Quote the records below in full, exactly as given, with the images taken out.
### Data extract ###
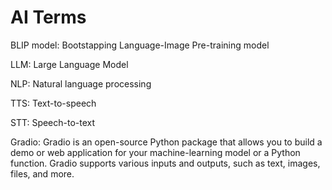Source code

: # AI Terms

BLIP model: Bootstapping Language-Image Pre-training model

LLM: Large Language Model

NLP: Natural language processing

TTS: Text-to-speech

STT: Speech-to-text

Gradio: Gradio is an open-source Python package that allows you to build a demo or web application for your machine-learning model or a Python function. Gradio supports various inputs and outputs, such as text, images, files, and more.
###
### Solution for this exercise
Source code

: # AI Terms

BLIP model: Bootstapping Language-Image Pre-training model

LLM: Large Language Model

NLP: Natural language processing

TTS: Text-to-speech

STT: Speech-to-text

Gradio: Gradio is an open-source Python package that allows you to build a demo or web application for your machine-learning model or a Python function. Gradio supports various inputs and outputs, such as text, images, files, and more.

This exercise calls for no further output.